The figure is particularly high for investment in AI and semiconductors — including physical AI, AI semiconductors, and vertical AI — at ¥101.6 trillion. The Takaichi administration is expressing a clear commitment to prioritizing support for this area.
However, there are still many unknowns, including the breakdown of public-sector and private-sector investments and how the new scheme will fit with existing industry support policies.
The growth strategy includes longer-term fiscal projections. It presents three scenarios based on the extent to which additional fiscal spending could stimulate private-sector investment in addition to demand.
In scenario 1, high growth is realized. Scenario 2 reflects a lower level of growth. And scenario 3 is a continuation of the status quo.
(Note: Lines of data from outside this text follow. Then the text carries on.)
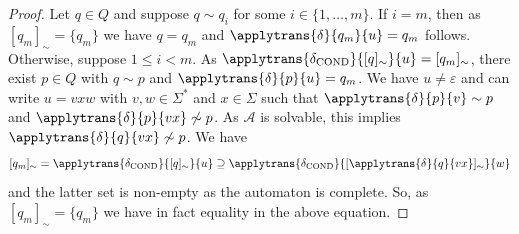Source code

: \begin{proof}
  Let $q \in Q$
 and suppose $q \sim q_i$ for some $i \in \{1,\ldots,m\}$. 
 If $i = m$, then 
 as $[q_m]_{\sim} = \{q_m\}$ we have $q = q_m$
 and $\applytrans{\delta}{q_m}{u} = q_m$ follows.
 Otherwise, suppose $1 \le i < m$.
 As $\applytrans{\delta_{\text{COND}}}{[q]_{\sim}}{u} = [q_m]_{\sim}$,
 there exist $p \in Q$
 with $q \sim p$ and $\applytrans{\delta}{p}{u} = q_m$.
 We have $u \ne \varepsilon$ and can write $u = vxw$ with $v,w \in \Sigma^*$
 and $x \in \Sigma$
 such that $\applytrans{\delta}{p}{v} \sim p$
 and $\applytrans{\delta}{p}{vx} \not\sim p$.
 As $\mathcal A$ is solvable, 
 this implies $\applytrans{\delta}{q}{vx} \not\sim p$.
 We have 
 \[
  [q_m]_{\sim} = \applytrans{\delta_{\text{COND}}}{[q]_{\sim}}{u}
  \supseteq \applytrans{\delta_{\text{COND}}}{[\applytrans{\delta}{q}{vx}]_{\sim}}{w}
 \]
 and the latter set is non-empty as the automaton is complete.
 So, as $[q_m]_{\sim} = \{q_m\}$ we have in fact equality in the above equation.
 
 
 
 
 
 
 
 
 
 
 
 
 
 
 
 
 
 
 
\end{proof}








 
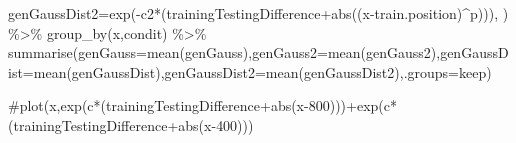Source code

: \documentclass[
  letterpaper,
  DIV=11,
  numbers=noendperiod]{scrartcl}
\newenvironment{Shaded}{\begin{snugshade}}{\end{snugshade}}
\newcommand{\AttributeTok}[1]{\textcolor[rgb]{0.40,0.45,0.13}{#1}}
\newcommand{\CommentTok}[1]{\textcolor[rgb]{0.37,0.37,0.37}{#1}}
\newcommand{\FunctionTok}[1]{\textcolor[rgb]{0.28,0.35,0.67}{#1}}
\newcommand{\NormalTok}[1]{\textcolor[rgb]{0.00,0.23,0.31}{#1}}
\newcommand{\SpecialCharTok}[1]{\textcolor[rgb]{0.37,0.37,0.37}{#1}}
\newcommand{\StringTok}[1]{\textcolor[rgb]{0.13,0.47,0.30}{#1}}
\begin{document}
\begin{Shaded}
\begin{Highlighting}[]
                            \AttributeTok{genGaussDist2=}\FunctionTok{exp}\NormalTok{(}\SpecialCharTok{{-}}\NormalTok{c2}\SpecialCharTok{*}\NormalTok{(trainingTestingDifference}\SpecialCharTok{+}\FunctionTok{abs}\NormalTok{((x}\SpecialCharTok{{-}}\NormalTok{train.position)}\SpecialCharTok{\^{}}\NormalTok{p))),}
\NormalTok{                            ) }\SpecialCharTok{\%\textgreater{}\%} 
  \FunctionTok{group\_by}\NormalTok{(x,condit) }\SpecialCharTok{\%\textgreater{}\%}
  \FunctionTok{summarise}\NormalTok{(}\AttributeTok{genGauss=}\FunctionTok{mean}\NormalTok{(genGauss),}\AttributeTok{genGauss2=}\FunctionTok{mean}\NormalTok{(genGauss2),}\AttributeTok{genGaussDist=}\FunctionTok{mean}\NormalTok{(genGaussDist),}\AttributeTok{genGaussDist2=}\FunctionTok{mean}\NormalTok{(genGaussDist2),}\AttributeTok{.groups=}\StringTok{\textquotesingle{}keep\textquotesingle{}}\NormalTok{)}


\CommentTok{\#plot(x,exp(c*(trainingTestingDifference+abs(x{-}800)))+exp(c*(trainingTestingDifference+abs(x{-}400)))}


\end{Highlighting}
\end{Shaded}
\end{document}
These scenarios assume additional fiscal spending of ¥10 trillion in real terms from FY2027 onwards, increasing in line with growth in prices and wages.
In scenario 1, which assumes the strongest impact from the growth strategy, nominal capex at Japanese companies rises from ¥125 trillion in FY2025 to around ¥230 trillion by FY2040, and nominal GDP rises from ¥669 trillion to around ¥1,100 trillion. In addition to increased demand through growth investments, this scenario assumes there will be an increase in economic supply capacity as R&D investments and resource allocation become more efficient.
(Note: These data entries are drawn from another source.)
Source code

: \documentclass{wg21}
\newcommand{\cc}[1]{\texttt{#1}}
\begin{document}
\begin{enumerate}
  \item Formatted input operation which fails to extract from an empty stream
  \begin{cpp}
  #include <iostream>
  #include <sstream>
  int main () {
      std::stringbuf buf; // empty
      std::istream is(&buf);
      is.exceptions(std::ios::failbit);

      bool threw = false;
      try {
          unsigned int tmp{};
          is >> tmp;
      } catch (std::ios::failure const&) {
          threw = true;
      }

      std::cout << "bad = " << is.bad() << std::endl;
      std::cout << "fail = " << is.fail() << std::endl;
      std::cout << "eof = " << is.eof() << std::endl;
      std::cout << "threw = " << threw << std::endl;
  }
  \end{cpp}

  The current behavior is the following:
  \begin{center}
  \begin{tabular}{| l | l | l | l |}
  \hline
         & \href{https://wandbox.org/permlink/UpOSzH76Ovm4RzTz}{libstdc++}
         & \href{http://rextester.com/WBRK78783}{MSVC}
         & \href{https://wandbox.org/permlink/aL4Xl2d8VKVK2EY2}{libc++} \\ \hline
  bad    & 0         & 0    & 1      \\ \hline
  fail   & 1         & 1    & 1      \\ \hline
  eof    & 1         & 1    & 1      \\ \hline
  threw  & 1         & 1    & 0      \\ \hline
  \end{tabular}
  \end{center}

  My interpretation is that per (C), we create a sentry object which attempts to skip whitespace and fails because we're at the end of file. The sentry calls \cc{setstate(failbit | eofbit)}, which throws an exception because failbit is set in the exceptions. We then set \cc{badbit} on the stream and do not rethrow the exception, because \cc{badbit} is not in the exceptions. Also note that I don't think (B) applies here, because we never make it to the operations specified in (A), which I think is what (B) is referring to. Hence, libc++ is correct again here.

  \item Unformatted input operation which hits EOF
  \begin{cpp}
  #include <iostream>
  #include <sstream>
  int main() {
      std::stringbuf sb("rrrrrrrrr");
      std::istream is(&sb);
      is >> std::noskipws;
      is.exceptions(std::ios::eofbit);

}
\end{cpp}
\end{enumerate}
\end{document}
In contrast, scenario 3 assumes the lowest growth. It is a continuation of the status quo where the only boost to demand is from additional fiscal spending, and private-sector investment is in line with past trends. Capex comes to only around ¥170 trillion and nominal GDP to only around ¥900 trillion by FY2040.
The public–private investment roadmap identifies bottlenecks in each sector and sets out measures to be taken. But even if these are implemented, it is unclear whether this would result in the high-growth scenario. For scenario 1 to be realized, the government will need to provide more convincing explanations for how this will be achieved to persuade companies, markets, and other relevant parties.
On June 24, Prime Minister Sanae Takaichi also announced that she intends to set up an investment framework for “a strong and prosperous Japan” in the initial general account budget for FY2027.
The investment framework is described as having three major characteristics:
Considering the first of these, the Takaichi administration has been moving toward a more selective approach to budget allocation, emphasizing the 17 strategic sectors while reviewing subsidies and special tax measures. We expect the disparity between priority and non-priority areas in the budget to become even more pronounced.
For the second, the government’s introduction of multi-year support measures should create a more predictable environment for private-sector companies when making investment decisions.
Regarding the third, Takaichi has highlighted fiscal sustainability as part of her fiscal stance. However, the longer-term projections indicate that, in order to achieve the target of steadily reducing the debt-to-GDP ratio, the growth strategy will need to deliver an impact close to the maximum of the assumed range. Scenario 1 is the only scenario where the debt-to-GDP ratio continues to decline during the period covered by the longer-term projections (through FY2040).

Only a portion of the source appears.